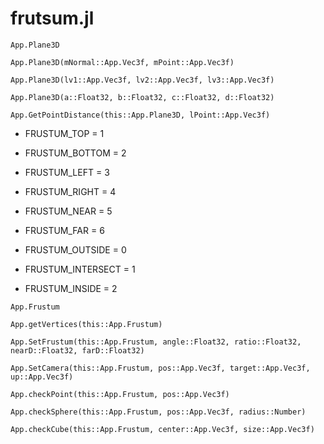 # frutsum.jl

```@docs
App.Plane3D
```

```@docs
App.Plane3D(mNormal::App.Vec3f, mPoint::App.Vec3f)
```

```@docs
App.Plane3D(lv1::App.Vec3f, lv2::App.Vec3f, lv3::App.Vec3f)
```

```@docs
App.Plane3D(a::Float32, b::Float32, c::Float32, d::Float32)
```

```@docs
App.GetPointDistance(this::App.Plane3D, lPoint::App.Vec3f)
```

* FRUSTUM_TOP = 1
* FRUSTUM_BOTTOM = 2
* FRUSTUM_LEFT = 3
* FRUSTUM_RIGHT = 4
* FRUSTUM_NEAR = 5
* FRUSTUM_FAR = 6

* FRUSTUM_OUTSIDE = 0
* FRUSTUM_INTERSECT = 1
* FRUSTUM_INSIDE = 2

```@docs
App.Frustum
```

```@docs
App.getVertices(this::App.Frustum)
```

```@docs
App.SetFrustum(this::App.Frustum, angle::Float32, ratio::Float32, nearD::Float32, farD::Float32)
```

```@docs
App.SetCamera(this::App.Frustum, pos::App.Vec3f, target::App.Vec3f, up::App.Vec3f)
```

```@docs
App.checkPoint(this::App.Frustum, pos::App.Vec3f)
```

```@docs
App.checkSphere(this::App.Frustum, pos::App.Vec3f, radius::Number)
```

```@docs
App.checkCube(this::App.Frustum, center::App.Vec3f, size::App.Vec3f)
```
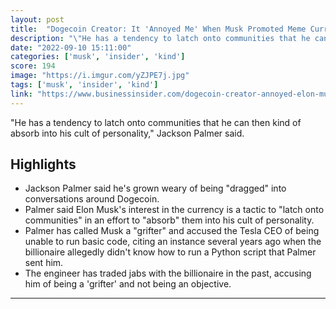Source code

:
 ```yaml
---
layout: post
title:  "Dogecoin Creator: It 'Annoyed Me' When Musk Promoted Meme Currency"
description: "\"He has a tendency to latch onto communities that he can then kind of absorb into his cult of personality,\" Jackson Palmer said."
date: "2022-09-10 15:11:00"
categories: ['musk', 'insider', 'kind']
score: 194
image: "https://i.imgur.com/yZJPE7j.jpg"
tags: ['musk', 'insider', 'kind']
link: "https://www.businessinsider.com/dogecoin-creator-annoyed-elon-musk-promoted-cryptocurrency-2022-9"
---
```


\"He has a tendency to latch onto communities that he can then kind of absorb into his cult of personality,\" Jackson Palmer said.

## Highlights

- Jackson Palmer said he's grown weary of being "dragged" into conversations around Dogecoin.
- Palmer said Elon Musk's interest in the currency is a tactic to "latch onto communities" in an effort to "absorb" them into his cult of personality.
- Palmer has called Musk a "grifter" and accused the Tesla CEO of being unable to run basic code, citing an instance several years ago when the billionaire allegedly didn't know how to run a Python script that Palmer sent him.
- The engineer has traded jabs with the billionaire in the past, accusing him of being a 'grifter' and not being an objective.

---
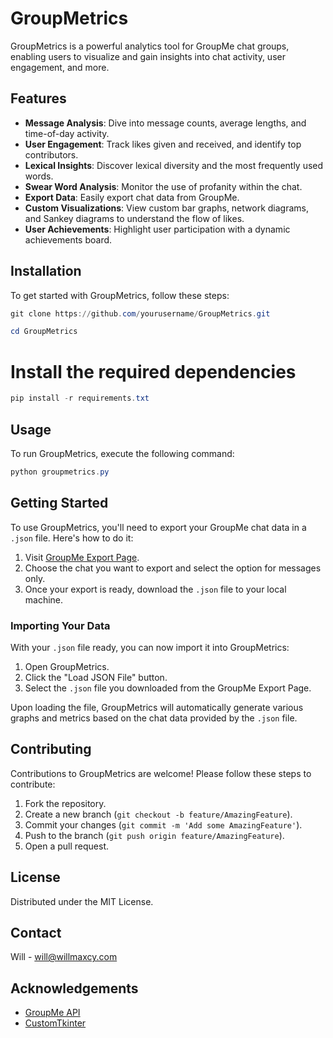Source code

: # GroupMetrics

GroupMetrics is a powerful analytics tool for GroupMe chat groups, enabling users to visualize and gain insights into chat activity, user engagement, and more.

## Features

- **Message Analysis**: Dive into message counts, average lengths, and time-of-day activity.
- **User Engagement**: Track likes given and received, and identify top contributors.
- **Lexical Insights**: Discover lexical diversity and the most frequently used words.
- **Swear Word Analysis**: Monitor the use of profanity within the chat.
- **Export Data**: Easily export chat data from GroupMe.
- **Custom Visualizations**: View custom bar graphs, network diagrams, and Sankey diagrams to understand the flow of likes.
- **User Achievements**: Highlight user participation with a dynamic achievements board.

## Installation

To get started with GroupMetrics, follow these steps:

```powershell
git clone https://github.com/yourusername/GroupMetrics.git
```

```powershell
cd GroupMetrics
```

# Install the required dependencies
```powershell
pip install -r requirements.txt
```

## Usage
To run GroupMetrics, execute the following command:

```powershell
python groupmetrics.py
```

## Getting Started

To use GroupMetrics, you'll need to export your GroupMe chat data in a `.json` file. Here's how to do it:

1. Visit [GroupMe Export Page](https://web.groupme.com/profile/export).
2. Choose the chat you want to export and select the option for messages only.
3. Once your export is ready, download the `.json` file to your local machine.

### Importing Your Data

With your `.json` file ready, you can now import it into GroupMetrics:

1. Open GroupMetrics.
2. Click the "Load JSON File" button.
3. Select the `.json` file you downloaded from the GroupMe Export Page.

Upon loading the file, GroupMetrics will automatically generate various graphs and metrics based on the chat data provided by the `.json` file.

## Contributing

Contributions to GroupMetrics are welcome! Please follow these steps to contribute:

1. Fork the repository.
2. Create a new branch (`git checkout -b feature/AmazingFeature`).
3. Commit your changes (`git commit -m 'Add some AmazingFeature'`).
4. Push to the branch (`git push origin feature/AmazingFeature`).
5. Open a pull request.

## License

Distributed under the MIT License.

## Contact

Will - will@willmaxcy.com

## Acknowledgements

- [GroupMe API](https://dev.groupme.com)
- [CustomTkinter](https://github.com/TomSchimansky/CustomTkinter)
- - - - - - -
> **Exercise brief**: Take the material above from the line bearing "FRUSTUM_TOP = 1" through the line bearing "## Highlights" and write it out exactly, both end lines included. Pictures stay out.

> **Answer for this exercise**:
* FRUSTUM_TOP = 1
* FRUSTUM_BOTTOM = 2
* FRUSTUM_LEFT = 3
* FRUSTUM_RIGHT = 4
* FRUSTUM_NEAR = 5
* FRUSTUM_FAR = 6

* FRUSTUM_OUTSIDE = 0
* FRUSTUM_INTERSECT = 1
* FRUSTUM_INSIDE = 2

```@docs
App.Frustum
```

```@docs
App.getVertices(this::App.Frustum)
```

```@docs
App.SetFrustum(this::App.Frustum, angle::Float32, ratio::Float32, nearD::Float32, farD::Float32)
```

```@docs
App.SetCamera(this::App.Frustum, pos::App.Vec3f, target::App.Vec3f, up::App.Vec3f)
```

```@docs
App.checkPoint(this::App.Frustum, pos::App.Vec3f)
```

```@docs
App.checkSphere(this::App.Frustum, pos::App.Vec3f, radius::Number)
```

```@docs
App.checkCube(this::App.Frustum, center::App.Vec3f, size::App.Vec3f)
```
Source code

:
 ```yaml
---
layout: post
title:  "Dogecoin Creator: It 'Annoyed Me' When Musk Promoted Meme Currency"
description: "\"He has a tendency to latch onto communities that he can then kind of absorb into his cult of personality,\" Jackson Palmer said."
date: "2022-09-10 15:11:00"
categories: ['musk', 'insider', 'kind']
score: 194
image: "https://i.imgur.com/yZJPE7j.jpg"
tags: ['musk', 'insider', 'kind']
link: "https://www.businessinsider.com/dogecoin-creator-annoyed-elon-musk-promoted-cryptocurrency-2022-9"
---
```


\"He has a tendency to latch onto communities that he can then kind of absorb into his cult of personality,\" Jackson Palmer said.

## Highlights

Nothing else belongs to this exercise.